Ya
suenan los carnavales y las carnestolendas. Ya están ahí las máscaras del año
con sus atuendos. Febrero se viste de antifaces externos, de rostros falsos, de
seudofaces estafadoras… Parodian a los que se destacaron durante el año para
bien o para mal. Aparecen rostros alegres, tristes, bellos, horribles,
indiferentes, cursis, ridículos, pobres, ricos… Cada año cambian las máscaras
por unos días y se abandonan las parodias para el resto del año.
Sin
embargo, detrás de cada máscara, hay rostros impasibles, escondidos,
inmutables, porque saben que ellos no son las máscaras. Sus verdaderos rostros
sólo los conocen sus dioses, sus padres, sus familiares, sus amigos…No sonríen,
ni lloran, ni gesticulan, ni engañan, porque todos sabemos que es una parodia.
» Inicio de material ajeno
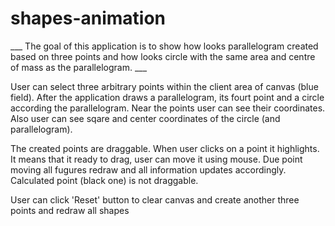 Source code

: # shapes-animation

___ The goal of this application is to show how looks parallelogram created based on three points and how looks circle with the same area and centre of mass as the parallelogram. ___

User can select three arbitrary points within the client area of canvas (blue field). After the application draws a parallelogram, its fourt point and a circle according the parallelogram. Near the points user can see their coordinates. Also user can see sqare and center coordinates of the circle (and parallelogram).

The created points are draggable. When user clicks on a point it highlights. It means that it ready to drag, user can move it using mouse.  Due point moving all fugures redraw and all information updates accordingly. Calculated point (black one) is not draggable.

User can click 'Reset' button to clear canvas and create another three points and redraw all shapes

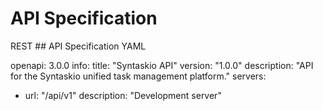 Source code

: # API Specification
REST ## API Specification
YAML

openapi: 3.0.0
info:
  title: "Syntaskio API"
  version: "1.0.0"
  description: "API for the Syntaskio unified task management platform."
servers:
  - url: "/api/v1"
    description: "Development server" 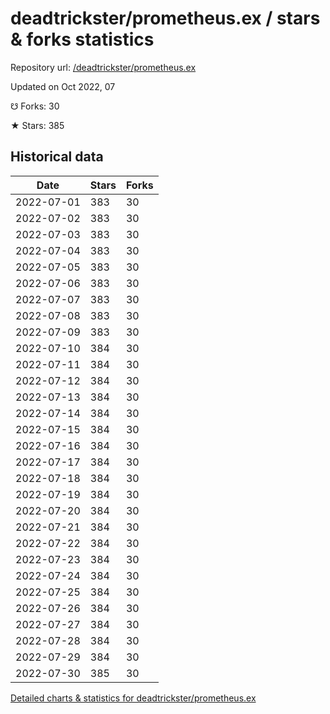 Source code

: # deadtrickster/prometheus.ex / stars & forks statistics

Repository url: [/deadtrickster/prometheus.ex](https://github.com/deadtrickster/prometheus.ex)

Updated on Oct 2022, 07

☋ Forks: 30

★ Stars: 385

## Historical data
| Date | Stars | Forks |
|------|-------|-------|
| 2022-07-01 | 383 | 30 | 
| 2022-07-02 | 383 | 30 | 
| 2022-07-03 | 383 | 30 | 
| 2022-07-04 | 383 | 30 | 
| 2022-07-05 | 383 | 30 | 
| 2022-07-06 | 383 | 30 | 
| 2022-07-07 | 383 | 30 | 
| 2022-07-08 | 383 | 30 | 
| 2022-07-09 | 383 | 30 | 
| 2022-07-10 | 384 | 30 | 
| 2022-07-11 | 384 | 30 | 
| 2022-07-12 | 384 | 30 | 
| 2022-07-13 | 384 | 30 | 
| 2022-07-14 | 384 | 30 | 
| 2022-07-15 | 384 | 30 | 
| 2022-07-16 | 384 | 30 | 
| 2022-07-17 | 384 | 30 | 
| 2022-07-18 | 384 | 30 | 
| 2022-07-19 | 384 | 30 | 
| 2022-07-20 | 384 | 30 | 
| 2022-07-21 | 384 | 30 | 
| 2022-07-22 | 384 | 30 | 
| 2022-07-23 | 384 | 30 | 
| 2022-07-24 | 384 | 30 | 
| 2022-07-25 | 384 | 30 | 
| 2022-07-26 | 384 | 30 | 
| 2022-07-27 | 384 | 30 | 
| 2022-07-28 | 384 | 30 | 
| 2022-07-29 | 384 | 30 | 
| 2022-07-30 | 385 | 30 | 


[Detailed charts & statistics for deadtrickster/prometheus.ex](https://reviewgithub.com/rep/deadtrickster/prometheus.ex)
Engañamos durante el año, cuando vamos cambiando de rostro, según nos sopla el
alma, según va nuestro soporte, según nos trata la vida.
Cuando
los carnavaleros pasan ante un escaparate o ante un espejo, no se resisten a
mirarse y dicen hacia sus adentros: “Vaya antifaz que me he colocado este año;
¿Es verdad o es mentira?” E inmediatamente pasan de la seriedad. Porque ya lo
decían los romanos: “La verdad es amarga” (Veritas amara este). Muchas de las
máscaras, no obstante, quedan impresas para mucho tiempo en las fotografías.
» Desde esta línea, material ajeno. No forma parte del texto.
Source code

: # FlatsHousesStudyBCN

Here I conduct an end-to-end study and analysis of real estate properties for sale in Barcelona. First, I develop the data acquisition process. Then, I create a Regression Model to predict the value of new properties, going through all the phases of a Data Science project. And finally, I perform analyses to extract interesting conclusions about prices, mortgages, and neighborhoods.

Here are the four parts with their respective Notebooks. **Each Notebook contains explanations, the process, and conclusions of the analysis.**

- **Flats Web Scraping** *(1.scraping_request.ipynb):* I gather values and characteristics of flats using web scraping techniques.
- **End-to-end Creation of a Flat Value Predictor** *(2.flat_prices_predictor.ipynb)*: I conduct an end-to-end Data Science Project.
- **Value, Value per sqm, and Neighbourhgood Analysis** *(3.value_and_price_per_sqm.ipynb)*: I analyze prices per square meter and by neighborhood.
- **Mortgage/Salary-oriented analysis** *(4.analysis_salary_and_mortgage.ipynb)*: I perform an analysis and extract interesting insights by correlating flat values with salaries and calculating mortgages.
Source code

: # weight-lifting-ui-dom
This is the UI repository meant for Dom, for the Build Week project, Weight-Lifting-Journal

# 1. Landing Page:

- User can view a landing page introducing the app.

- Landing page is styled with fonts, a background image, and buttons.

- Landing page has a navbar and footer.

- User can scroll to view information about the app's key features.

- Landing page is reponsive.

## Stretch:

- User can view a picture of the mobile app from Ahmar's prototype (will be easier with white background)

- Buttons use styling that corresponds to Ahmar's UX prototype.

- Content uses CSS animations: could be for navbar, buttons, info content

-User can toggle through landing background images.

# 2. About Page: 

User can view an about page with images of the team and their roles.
Pero ninguna es la reproducción exacta del rostro que va detrás.
El
carnaval nos enseña a buscar en las personas la fisonomía interior, la
sicología escondida, la bondad discreta, la gente buena. Afortunadamente, en el
mundo hay más gente buena que mala. Pero la mala llama más la atención y sale
en los papeles, de forma que detectamos más la maldad que la bondad. Los niños
se hacen amigos inmediatamente porque son buenos; afortunadamente, no han
tenido tiempo de colocarse la máscara de la maldad.
Los
carnavales van llegando a todas las ciudades, a todos los pueblos, a todas las
aldeas. Se diría que nadie quiere renunciar a vivir unos días de libertad, a
prescindir de los atuendos en serie, a romper los horarios marcados, a reírse
de las instituciones establecidas, a no temer a nadie, ni siquiera al ridículo.
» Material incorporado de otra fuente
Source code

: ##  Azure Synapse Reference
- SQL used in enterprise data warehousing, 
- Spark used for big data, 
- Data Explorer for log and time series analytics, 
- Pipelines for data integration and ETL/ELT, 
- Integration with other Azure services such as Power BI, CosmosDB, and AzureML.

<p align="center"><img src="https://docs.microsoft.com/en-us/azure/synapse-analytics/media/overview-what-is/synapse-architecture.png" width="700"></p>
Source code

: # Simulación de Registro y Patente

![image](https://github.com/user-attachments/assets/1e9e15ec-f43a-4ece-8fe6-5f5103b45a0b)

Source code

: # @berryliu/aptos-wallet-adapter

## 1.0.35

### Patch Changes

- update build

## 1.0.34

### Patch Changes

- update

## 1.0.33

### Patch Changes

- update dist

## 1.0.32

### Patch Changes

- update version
Los que gozan más de los carnavales son los niños, los adolescentes y los
jóvenes. Los mayores gozamos viendo a los jóvenes gozar.
Alguna
vez en los carnavales hemos visto aflorar la maldad tras las máscaras. No es lo
normal, pero se han dado casos desgraciados. Recuerdo, hace unos años, la
muerte de un joven de El Puerto de Santa María asesinado en los carnavales de Cádiz, allá por la Punta
de San Felipe, tras una discusión banal e inmotivada. Es la excepción miserable
de la que no nos libra ni el carnaval. Pero la madre del joven asesinado tuvo la grandeza de perdonar al asesino de su hijo
y borrar con lágrimas la sangre derramada. Y brilló el verdadero rostro, el de
la nobleza, el del amor y el de la misericordia.